- _WHAT THE EXERCISE ASKS_:
Copy exactly the last part of the entries, starting from the line with "#### Scenarios based" and including the final line.

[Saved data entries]
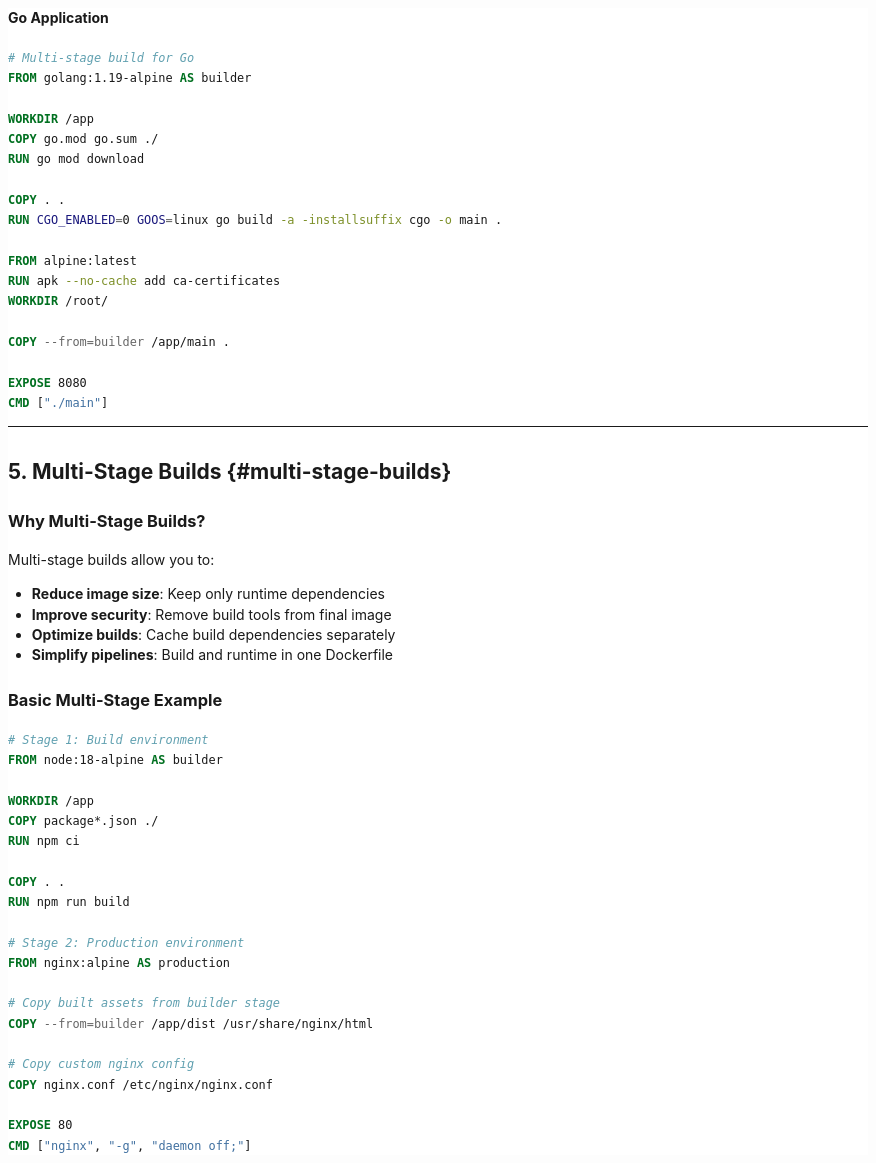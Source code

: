 #### Go Application
```dockerfile
# Multi-stage build for Go
FROM golang:1.19-alpine AS builder

WORKDIR /app
COPY go.mod go.sum ./
RUN go mod download

COPY . .
RUN CGO_ENABLED=0 GOOS=linux go build -a -installsuffix cgo -o main .

FROM alpine:latest
RUN apk --no-cache add ca-certificates
WORKDIR /root/

COPY --from=builder /app/main .

EXPOSE 8080
CMD ["./main"]
```

---

## 5. Multi-Stage Builds {#multi-stage-builds}

### Why Multi-Stage Builds?

Multi-stage builds allow you to:
- **Reduce image size**: Keep only runtime dependencies
- **Improve security**: Remove build tools from final image
- **Optimize builds**: Cache build dependencies separately
- **Simplify pipelines**: Build and runtime in one Dockerfile

### Basic Multi-Stage Example

```dockerfile
# Stage 1: Build environment
FROM node:18-alpine AS builder

WORKDIR /app
COPY package*.json ./
RUN npm ci

COPY . .
RUN npm run build

# Stage 2: Production environment
FROM nginx:alpine AS production

# Copy built assets from builder stage
COPY --from=builder /app/dist /usr/share/nginx/html

# Copy custom nginx config
COPY nginx.conf /etc/nginx/nginx.conf

EXPOSE 80
CMD ["nginx", "-g", "daemon off;"]
```
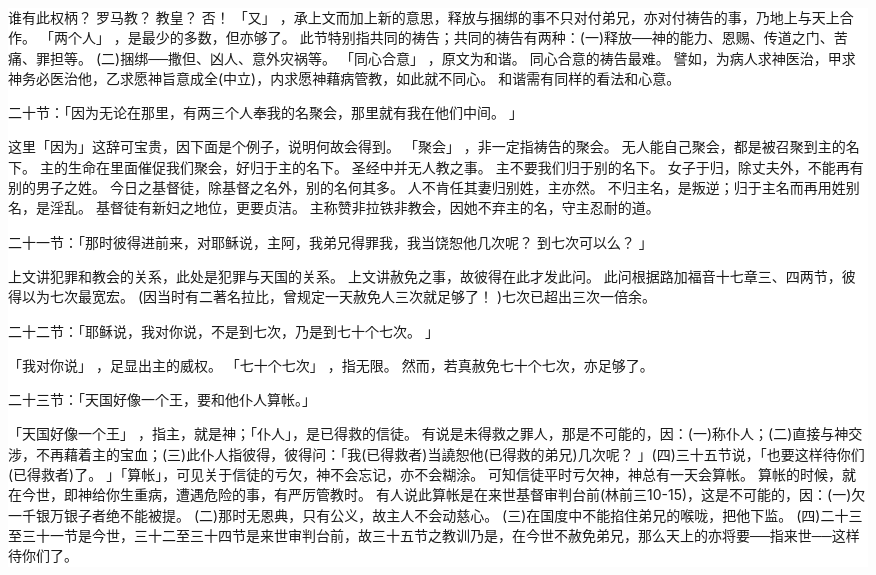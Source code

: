 谁有此权柄？
罗马教？
教皇？
否！
「又」
，承上文而加上新的意思，释放与捆绑的事不只对付弟兄，亦对付祷告的事，乃地上与天上合作。
「两个人」
，是最少的多数，但亦够了。
此节特别指共同的祷告；共同的祷告有两种：(一)释放──神的能力、恩赐、传道之门、苦痛、罪担等。
(二)捆绑──撒但、凶人、意外灾祸等。
「同心合意」
，原文为和谐。
同心合意的祷告最难。
譬如，为病人求神医治，甲求神务必医治他，乙求愿神旨意成全(中立)，内求愿神藉病管教，如此就不同心。
和谐需有同样的看法和心意。

二十节：「因为无论在那里，有两三个人奉我的名聚会，那里就有我在他们中间。
」

这里「因为」这辞可宝贵，因下面是个例子，说明何故会得到。
「聚会」
，非一定指祷告的聚会。
无人能自己聚会，都是被召聚到主的名下。
主的生命在里面催促我们聚会，好归于主的名下。
圣经中并无人教之事。
主不要我们归于别的名下。
女子于归，除丈夫外，不能再有别的男子之姓。
今日之基督徒，除基督之名外，别的名何其多。
人不肯任其妻归别姓，主亦然。
不归主名，是叛逆；归于主名而再用姓别名，是淫乱。
基督徒有新妇之地位，更要贞洁。
主称赞非拉铁非教会，因她不弃主的名，守主忍耐的道。

二十一节：「那时彼得进前来，对耶稣说，主阿，我弟兄得罪我，我当饶恕他几次呢？
到七次可以么？
」

上文讲犯罪和教会的关系，此处是犯罪与天国的关系。
上文讲赦免之事，故彼得在此才发此问。
此问根据路加福音十七章三、四两节，彼得以为七次最宽宏。
(因当时有二著名拉比，曾规定一天赦免人三次就足够了！
)七次已超出三次一倍余。

二十二节：「耶稣说，我对你说，不是到七次，乃是到七十个七次。
」

「我对你说」
，足显出主的威权。
「七十个七次」
，指无限。
然而，若真赦免七十个七次，亦足够了。

二十三节：「天国好像一个王，要和他仆人算帐。」

「天国好像一个王」
，指主，就是神；「仆人」，是已得救的信徒。
有说是未得救之罪人，那是不可能的，因：(一)称仆人；(二)直接与神交涉，不再藉着主的宝血；(三)此仆人指彼得，彼得问：「我(已得救者)当譊恕他(已得救的弟兄)几次呢？
」(四)三十五节说，「也要这样待你们(已得救者)了。
」「算帐」，可见关于信徒的亏欠，神不会忘记，亦不会糊涂。
可知信徒平时亏欠神，神总有一天会算帐。
算帐的时候，就在今世，即神给你生重病，遭遇危险的事，有严厉管教时。
有人说此算帐是在来世基督审判台前(林前三10-15)，这是不可能的，因：(一)欠一千银万银子者绝不能被提。
(二)那时无恩典，只有公义，故主人不会动慈心。
(三)在国度中不能掐住弟兄的喉咙，把他下监。
(四)二十三至三十一节是今世，三十二至三十四节是来世审判台前，故三十五节之教训乃是，在今世不赦免弟兄，那么天上的亦将要──指来世──这样待你们了。
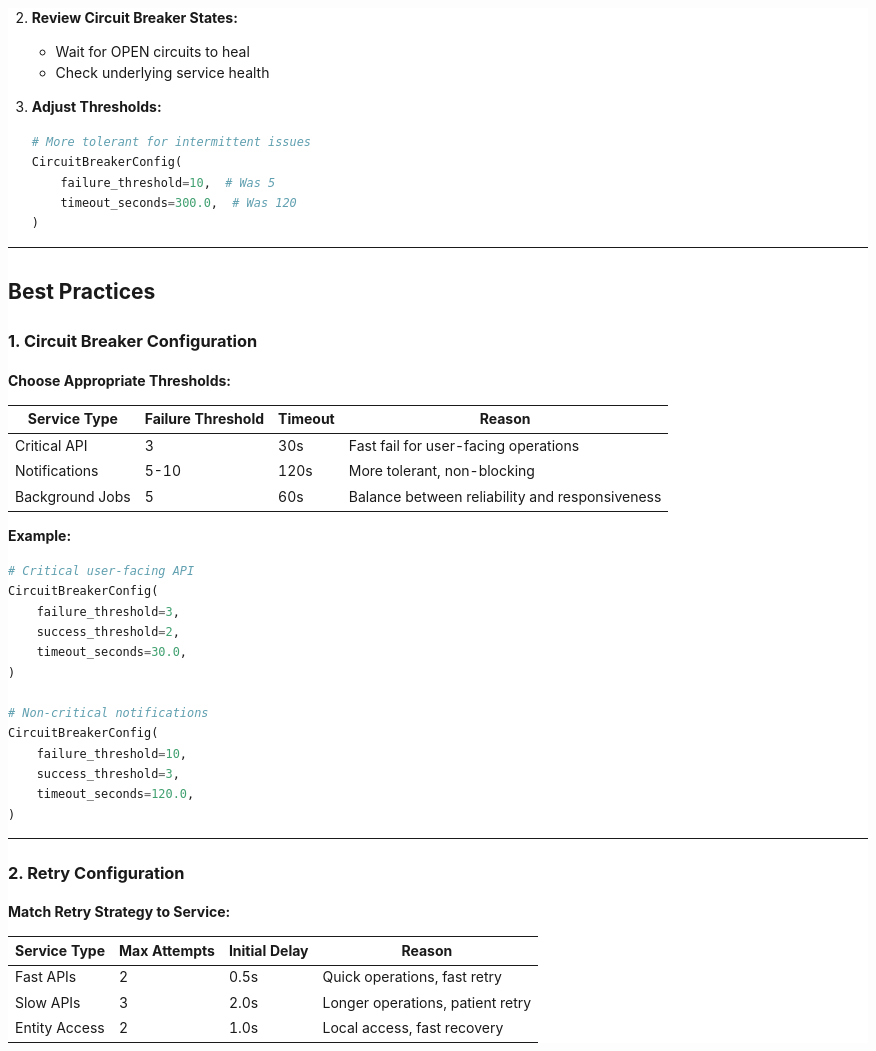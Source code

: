 2. **Review Circuit Breaker States:**
   - Wait for OPEN circuits to heal
   - Check underlying service health

3. **Adjust Thresholds:**
   ```python
   # More tolerant for intermittent issues
   CircuitBreakerConfig(
       failure_threshold=10,  # Was 5
       timeout_seconds=300.0,  # Was 120
   )
   ```

---

## Best Practices

### 1. Circuit Breaker Configuration

**Choose Appropriate Thresholds:**

| Service Type | Failure Threshold | Timeout | Reason |
|--------------|-------------------|---------|--------|
| Critical API | 3 | 30s | Fast fail for user-facing operations |
| Notifications | 5-10 | 120s | More tolerant, non-blocking |
| Background Jobs | 5 | 60s | Balance between reliability and responsiveness |

**Example:**
```python
# Critical user-facing API
CircuitBreakerConfig(
    failure_threshold=3,
    success_threshold=2,
    timeout_seconds=30.0,
)

# Non-critical notifications
CircuitBreakerConfig(
    failure_threshold=10,
    success_threshold=3,
    timeout_seconds=120.0,
)
```

---

### 2. Retry Configuration

**Match Retry Strategy to Service:**

| Service Type | Max Attempts | Initial Delay | Reason |
|--------------|--------------|---------------|--------|
| Fast APIs | 2 | 0.5s | Quick operations, fast retry |
| Slow APIs | 3 | 2.0s | Longer operations, patient retry |
| Entity Access | 2 | 1.0s | Local access, fast recovery |

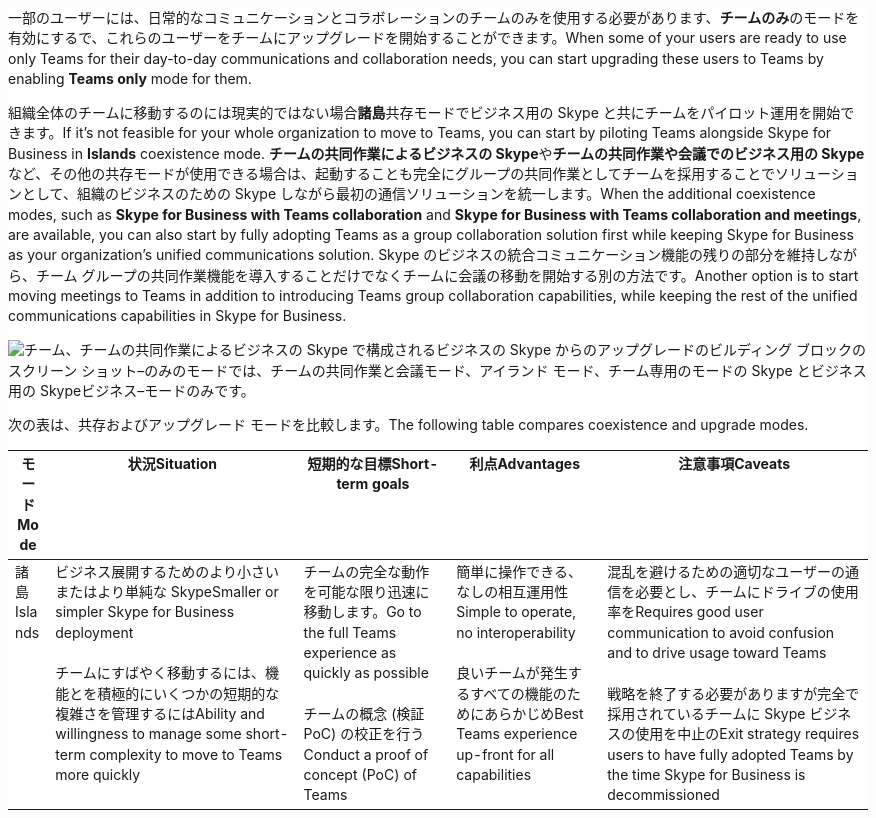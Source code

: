 <span data-ttu-id="5bc2a-124">一部のユーザーには、日常的なコミュニケーションとコラボレーションのチームのみを使用する必要があります、**チームのみ**のモードを有効にするで、これらのユーザーをチームにアップグレードを開始することができます。</span><span class="sxs-lookup"><span data-stu-id="5bc2a-124">When some of your users are ready to use only Teams for their day-to-day communications and collaboration needs, you can start upgrading these users to Teams by enabling **Teams only** mode for them.</span></span>

<span data-ttu-id="5bc2a-125">組織全体のチームに移動するのには現実的ではない場合**諸島**共存モードでビジネス用の Skype と共にチームをパイロット運用を開始できます。</span><span class="sxs-lookup"><span data-stu-id="5bc2a-125">If it’s not feasible for your whole organization to move to Teams, you can start by piloting Teams alongside Skype for Business in **Islands** coexistence mode.</span></span> <span data-ttu-id="5bc2a-126">**チームの共同作業によるビジネスの Skype**や**チームの共同作業や会議でのビジネス用の Skype**など、その他の共存モードが使用できる場合は、起動することも完全にグループの共同作業としてチームを採用することでソリューションとして、組織のビジネスのための Skype しながら最初の通信ソリューションを統一します。</span><span class="sxs-lookup"><span data-stu-id="5bc2a-126">When the additional coexistence modes, such as **Skype for Business with Teams collaboration** and **Skype for Business with Teams collaboration and meetings**, are available, you can also start by fully adopting Teams as a group collaboration solution first while keeping Skype for Business as your organization’s unified communications solution.</span></span> <span data-ttu-id="5bc2a-127">Skype のビジネスの統合コミュニケーション機能の残りの部分を維持しながら、チーム グループの共同作業機能を導入することだけでなくチームに会議の移動を開始する別の方法です。</span><span class="sxs-lookup"><span data-stu-id="5bc2a-127">Another option is to start moving meetings to Teams in addition to introducing Teams group collaboration capabilities, while keeping the rest of the unified communications capabilities in Skype for Business.</span></span>

![チーム、チームの共同作業によるビジネスの Skype で構成されるビジネスの Skype からのアップグレードのビルディング ブロックのスクリーン ショット&ndash;のみのモードでは、チームの共同作業と会議モード、アイランド モード、チーム専用のモードの Skype とビジネス用の Skypeビジネス&ndash;モードのみです。](media/upgrade_journeys_building_block.png)

<span data-ttu-id="5bc2a-129">次の表は、共存およびアップグレード モードを比較します。</span><span class="sxs-lookup"><span data-stu-id="5bc2a-129">The following table compares coexistence and upgrade modes.</span></span>

|<span data-ttu-id="5bc2a-130">モード</span><span class="sxs-lookup"><span data-stu-id="5bc2a-130">Mode</span></span>  |<span data-ttu-id="5bc2a-131">状況</span><span class="sxs-lookup"><span data-stu-id="5bc2a-131">Situation</span></span>  |<span data-ttu-id="5bc2a-132">短期的な目標</span><span class="sxs-lookup"><span data-stu-id="5bc2a-132">Short-term goals</span></span>  |<span data-ttu-id="5bc2a-133">利点</span><span class="sxs-lookup"><span data-stu-id="5bc2a-133">Advantages</span></span>  |<span data-ttu-id="5bc2a-134">注意事項</span><span class="sxs-lookup"><span data-stu-id="5bc2a-134">Caveats</span></span>  |
|---------|---------|---------|---------|---------|
|<span data-ttu-id="5bc2a-135">諸島</span><span class="sxs-lookup"><span data-stu-id="5bc2a-135">Islands</span></span> |<span data-ttu-id="5bc2a-136">ビジネス展開するためのより小さいまたはより単純な Skype</span><span class="sxs-lookup"><span data-stu-id="5bc2a-136">Smaller or simpler Skype for Business deployment</span></span><br><br><span data-ttu-id="5bc2a-137">チームにすばやく移動するには、機能とを積極的にいくつかの短期的な複雑さを管理するには</span><span class="sxs-lookup"><span data-stu-id="5bc2a-137">Ability and willingness to manage some short-term complexity to move to Teams more quickly</span></span> |<span data-ttu-id="5bc2a-138">チームの完全な動作を可能な限り迅速に移動します。</span><span class="sxs-lookup"><span data-stu-id="5bc2a-138">Go to the full Teams experience as quickly as possible</span></span><br><br><span data-ttu-id="5bc2a-139">チームの概念 (検証 PoC) の校正を行う</span><span class="sxs-lookup"><span data-stu-id="5bc2a-139">Conduct a proof of concept (PoC) of Teams</span></span> |<span data-ttu-id="5bc2a-140">簡単に操作できる、なしの相互運用性</span><span class="sxs-lookup"><span data-stu-id="5bc2a-140">Simple to operate, no interoperability</span></span><br><br><span data-ttu-id="5bc2a-141">良いチームが発生するすべての機能のためにあらかじめ</span><span class="sxs-lookup"><span data-stu-id="5bc2a-141">Best Teams experience up-front for all capabilities</span></span> |<span data-ttu-id="5bc2a-142">混乱を避けるための適切なユーザーの通信を必要とし、チームにドライブの使用率を</span><span class="sxs-lookup"><span data-stu-id="5bc2a-142">Requires good user communication to avoid confusion and to drive usage toward Teams</span></span><br><br><span data-ttu-id="5bc2a-143">戦略を終了する必要がありますが完全で採用されているチームに Skype ビジネスの使用を中止の</span><span class="sxs-lookup"><span data-stu-id="5bc2a-143">Exit strategy requires users to have fully adopted Teams by the time Skype for Business is decommissioned</span></span>|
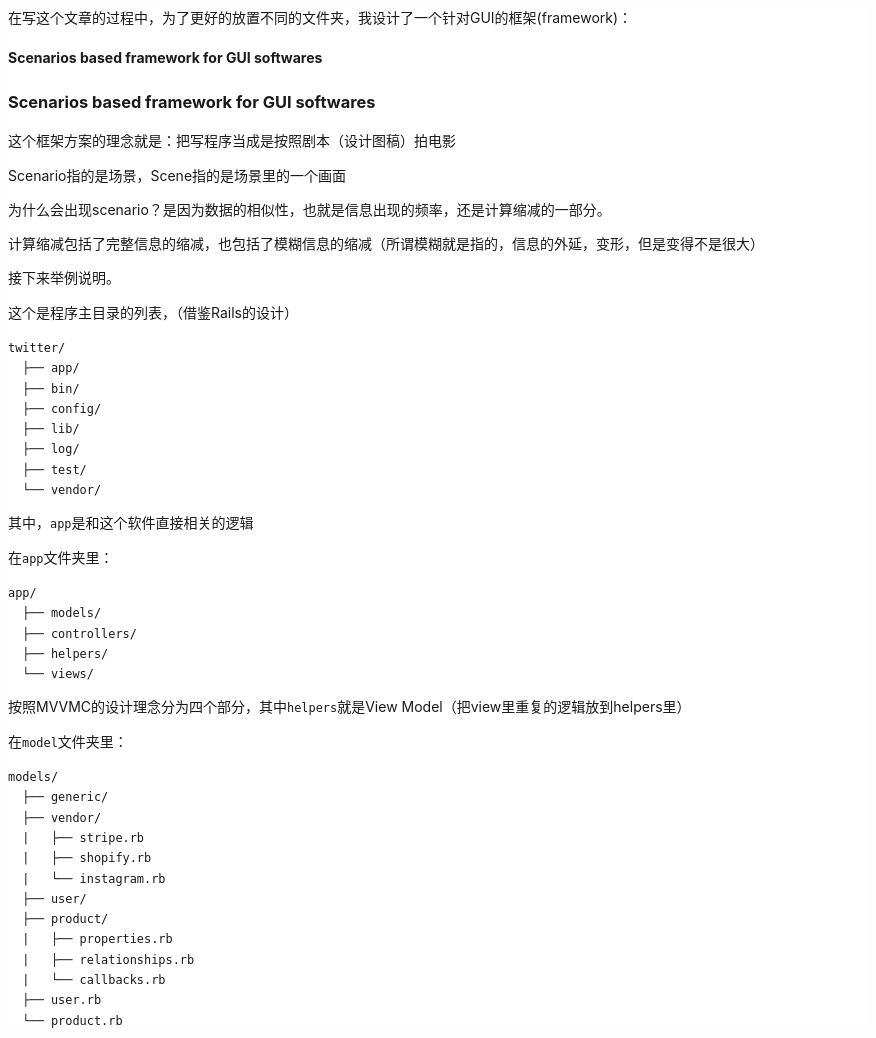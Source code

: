 在写这个文章的过程中，为了更好的放置不同的文件夹，我设计了一个针对GUI的框架(framework)：

#### Scenarios based framework for GUI softwares

### Scenarios based framework for GUI softwares

这个框架方案的理念就是：把写程序当成是按照剧本（设计图稿）拍电影

Scenario指的是场景，Scene指的是场景里的一个画面

为什么会出现scenario？是因为数据的相似性，也就是信息出现的频率，还是计算缩减的一部分。

计算缩减包括了完整信息的缩减，也包括了模糊信息的缩减（所谓模糊就是指的，信息的外延，变形，但是变得不是很大）

接下来举例说明。

这个是程序主目录的列表，（借鉴Rails的设计）

```
twitter/
  ├── app/
  ├── bin/
  ├── config/
  ├── lib/
  ├── log/
  ├── test/
  └── vendor/
```

其中，`app`是和这个软件直接相关的逻辑

在`app`文件夹里：

```
app/
  ├── models/
  ├── controllers/
  ├── helpers/
  └── views/
```

按照MVVMC的设计理念分为四个部分，其中`helpers`就是View Model（把view里重复的逻辑放到helpers里）

在`model`文件夹里：

```
models/
  ├── generic/
  ├── vendor/
  |   ├── stripe.rb
  |   ├── shopify.rb
  |   └── instagram.rb
  ├── user/
  ├── product/
  |   ├── properties.rb
  |   ├── relationships.rb
  |   └── callbacks.rb
  ├── user.rb
  └── product.rb
```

- _ANSWER_:
#### Scenarios based framework for GUI softwares

### Scenarios based framework for GUI softwares

这个框架方案的理念就是：把写程序当成是按照剧本（设计图稿）拍电影

Scenario指的是场景，Scene指的是场景里的一个画面

为什么会出现scenario？是因为数据的相似性，也就是信息出现的频率，还是计算缩减的一部分。

计算缩减包括了完整信息的缩减，也包括了模糊信息的缩减（所谓模糊就是指的，信息的外延，变形，但是变得不是很大）

接下来举例说明。

这个是程序主目录的列表，（借鉴Rails的设计）

```
twitter/
  ├── app/
  ├── bin/
  ├── config/
  ├── lib/
  ├── log/
  ├── test/
  └── vendor/
```

其中，`app`是和这个软件直接相关的逻辑

在`app`文件夹里：

```
app/
  ├── models/
  ├── controllers/
  ├── helpers/
  └── views/
```

按照MVVMC的设计理念分为四个部分，其中`helpers`就是View Model（把view里重复的逻辑放到helpers里）

在`model`文件夹里：

```
models/
  ├── generic/
  ├── vendor/
  |   ├── stripe.rb
  |   ├── shopify.rb
  |   └── instagram.rb
  ├── user/
  ├── product/
  |   ├── properties.rb
  |   ├── relationships.rb
  |   └── callbacks.rb
  ├── user.rb
  └── product.rb
```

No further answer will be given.